▸ **Task details**:
Which lines of the records below contain the word "façade"? Show each one.

▸ **Data for this task**:
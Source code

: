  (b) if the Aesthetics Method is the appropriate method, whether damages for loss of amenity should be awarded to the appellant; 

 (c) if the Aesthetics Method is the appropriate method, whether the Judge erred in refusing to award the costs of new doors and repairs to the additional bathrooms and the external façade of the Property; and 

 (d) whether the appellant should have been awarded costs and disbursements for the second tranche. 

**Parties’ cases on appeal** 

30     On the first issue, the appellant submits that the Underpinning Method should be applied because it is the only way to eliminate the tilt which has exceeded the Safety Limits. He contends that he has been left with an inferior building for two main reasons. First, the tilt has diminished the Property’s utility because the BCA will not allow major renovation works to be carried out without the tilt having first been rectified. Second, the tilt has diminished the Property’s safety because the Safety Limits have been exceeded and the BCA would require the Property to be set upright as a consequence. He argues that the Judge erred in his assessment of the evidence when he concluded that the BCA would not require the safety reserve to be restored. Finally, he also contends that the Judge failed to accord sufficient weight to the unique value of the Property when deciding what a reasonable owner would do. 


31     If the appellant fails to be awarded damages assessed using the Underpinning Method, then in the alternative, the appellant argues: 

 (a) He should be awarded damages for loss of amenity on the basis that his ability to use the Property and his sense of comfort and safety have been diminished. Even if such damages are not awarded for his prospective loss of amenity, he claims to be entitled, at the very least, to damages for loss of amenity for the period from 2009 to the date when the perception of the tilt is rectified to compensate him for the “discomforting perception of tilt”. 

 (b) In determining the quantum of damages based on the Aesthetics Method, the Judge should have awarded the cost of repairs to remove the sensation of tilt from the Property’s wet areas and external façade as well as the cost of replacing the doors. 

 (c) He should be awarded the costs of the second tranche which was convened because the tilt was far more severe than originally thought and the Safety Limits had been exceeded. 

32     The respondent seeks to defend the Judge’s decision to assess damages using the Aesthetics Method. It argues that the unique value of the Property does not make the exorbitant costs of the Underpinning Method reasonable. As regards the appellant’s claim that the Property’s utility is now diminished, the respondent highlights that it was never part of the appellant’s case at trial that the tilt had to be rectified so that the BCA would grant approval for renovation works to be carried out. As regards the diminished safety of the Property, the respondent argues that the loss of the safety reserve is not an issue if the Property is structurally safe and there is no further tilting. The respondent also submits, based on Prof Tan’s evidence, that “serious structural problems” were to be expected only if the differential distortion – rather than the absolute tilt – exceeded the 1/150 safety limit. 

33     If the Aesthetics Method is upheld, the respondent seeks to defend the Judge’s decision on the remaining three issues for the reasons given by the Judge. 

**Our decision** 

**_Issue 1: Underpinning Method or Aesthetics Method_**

==

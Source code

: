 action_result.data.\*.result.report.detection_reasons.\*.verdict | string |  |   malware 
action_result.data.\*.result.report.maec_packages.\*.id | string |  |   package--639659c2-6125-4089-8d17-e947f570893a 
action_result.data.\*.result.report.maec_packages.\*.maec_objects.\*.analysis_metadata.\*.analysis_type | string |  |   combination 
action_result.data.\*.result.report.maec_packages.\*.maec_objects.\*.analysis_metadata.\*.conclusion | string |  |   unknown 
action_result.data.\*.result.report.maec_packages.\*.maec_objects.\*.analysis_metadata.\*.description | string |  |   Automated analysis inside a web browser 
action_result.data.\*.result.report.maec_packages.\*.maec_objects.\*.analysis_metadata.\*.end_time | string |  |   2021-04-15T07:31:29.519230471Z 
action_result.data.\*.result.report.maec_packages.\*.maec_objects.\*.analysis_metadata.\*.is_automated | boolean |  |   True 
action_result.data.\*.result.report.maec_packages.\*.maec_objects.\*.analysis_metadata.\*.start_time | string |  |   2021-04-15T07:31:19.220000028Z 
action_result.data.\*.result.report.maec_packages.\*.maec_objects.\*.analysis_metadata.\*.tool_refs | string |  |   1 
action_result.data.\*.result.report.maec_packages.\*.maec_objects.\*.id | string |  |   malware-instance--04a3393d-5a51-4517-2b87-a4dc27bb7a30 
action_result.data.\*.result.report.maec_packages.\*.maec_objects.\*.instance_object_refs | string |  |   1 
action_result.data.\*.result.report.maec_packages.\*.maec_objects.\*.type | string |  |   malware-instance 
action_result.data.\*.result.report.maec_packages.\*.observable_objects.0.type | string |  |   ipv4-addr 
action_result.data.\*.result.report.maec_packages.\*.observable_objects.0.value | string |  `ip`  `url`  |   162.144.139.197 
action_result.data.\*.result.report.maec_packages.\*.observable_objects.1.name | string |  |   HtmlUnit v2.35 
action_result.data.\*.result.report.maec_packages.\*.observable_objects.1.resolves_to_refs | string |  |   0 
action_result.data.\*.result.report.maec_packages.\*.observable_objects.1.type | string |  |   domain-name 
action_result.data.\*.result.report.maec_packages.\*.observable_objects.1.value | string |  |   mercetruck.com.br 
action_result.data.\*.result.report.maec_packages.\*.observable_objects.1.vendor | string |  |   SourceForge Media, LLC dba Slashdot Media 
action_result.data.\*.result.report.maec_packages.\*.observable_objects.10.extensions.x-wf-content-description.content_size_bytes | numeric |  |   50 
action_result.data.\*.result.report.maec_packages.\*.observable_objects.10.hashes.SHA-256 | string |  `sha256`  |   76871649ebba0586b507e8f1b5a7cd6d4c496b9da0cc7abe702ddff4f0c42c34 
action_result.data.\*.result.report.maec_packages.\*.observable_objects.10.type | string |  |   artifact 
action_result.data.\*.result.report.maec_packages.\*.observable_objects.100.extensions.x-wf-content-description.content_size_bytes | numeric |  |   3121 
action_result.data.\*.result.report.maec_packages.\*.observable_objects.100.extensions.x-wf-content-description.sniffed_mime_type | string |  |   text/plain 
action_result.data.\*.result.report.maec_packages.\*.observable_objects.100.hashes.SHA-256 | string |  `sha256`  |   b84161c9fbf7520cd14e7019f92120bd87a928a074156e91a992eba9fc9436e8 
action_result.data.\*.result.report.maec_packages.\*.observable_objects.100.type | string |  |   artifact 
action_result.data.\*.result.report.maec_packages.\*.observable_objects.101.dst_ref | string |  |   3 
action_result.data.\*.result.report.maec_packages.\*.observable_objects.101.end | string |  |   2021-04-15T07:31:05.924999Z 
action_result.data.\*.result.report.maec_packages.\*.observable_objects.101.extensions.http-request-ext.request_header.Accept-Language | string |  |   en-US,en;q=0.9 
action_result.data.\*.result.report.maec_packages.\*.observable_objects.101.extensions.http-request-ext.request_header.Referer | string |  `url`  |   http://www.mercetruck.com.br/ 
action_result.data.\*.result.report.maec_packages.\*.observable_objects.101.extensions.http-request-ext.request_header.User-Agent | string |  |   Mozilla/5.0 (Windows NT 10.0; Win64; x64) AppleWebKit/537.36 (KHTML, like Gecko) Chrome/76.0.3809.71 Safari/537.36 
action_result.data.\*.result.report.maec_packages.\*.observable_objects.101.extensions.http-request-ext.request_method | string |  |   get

▸ **Written answer**:
 (c) if the Aesthetics Method is the appropriate method, whether the Judge erred in refusing to award the costs of new doors and repairs to the additional bathrooms and the external façade of the Property; and 
 (b) In determining the quantum of damages based on the Aesthetics Method, the Judge should have awarded the cost of repairs to remove the sensation of tilt from the Property’s wet areas and external façade as well as the cost of replacing the doors. 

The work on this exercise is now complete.